Materials provided:
[Start of Attachment]

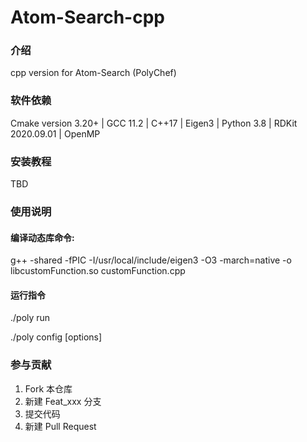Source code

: # Atom-Search-cpp

### 介绍
cpp version for Atom-Search (PolyChef)

### 软件依赖

Cmake version 3.20+ | GCC 11.2 | C++17 | Eigen3 | Python 3.8 | RDKit 2020.09.01 | OpenMP

### 安装教程

TBD


### 使用说明

#### 编译动态库命令:
g++ -shared -fPIC -I/usr/local/include/eigen3 -O3 -march=native -o libcustomFunction.so customFunction.cpp

#### 运行指令
./poly run

./poly config [options]

### 参与贡献

1.  Fork 本仓库
2.  新建 Feat_xxx 分支
3.  提交代码
4.  新建 Pull Request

[End of Attachment]

Problem: Could the data above be repeated exactly, with every picture dropped?

Your solution:
Source code

: # Atom-Search-cpp

### 介绍
cpp version for Atom-Search (PolyChef)

### 软件依赖

Cmake version 3.20+ | GCC 11.2 | C++17 | Eigen3 | Python 3.8 | RDKit 2020.09.01 | OpenMP

### 安装教程

TBD


### 使用说明

#### 编译动态库命令:
g++ -shared -fPIC -I/usr/local/include/eigen3 -O3 -march=native -o libcustomFunction.so customFunction.cpp

#### 运行指令
./poly run

./poly config [options]

### 参与贡献

1.  Fork 本仓库
2.  新建 Feat_xxx 分支
3.  提交代码
4.  新建 Pull Request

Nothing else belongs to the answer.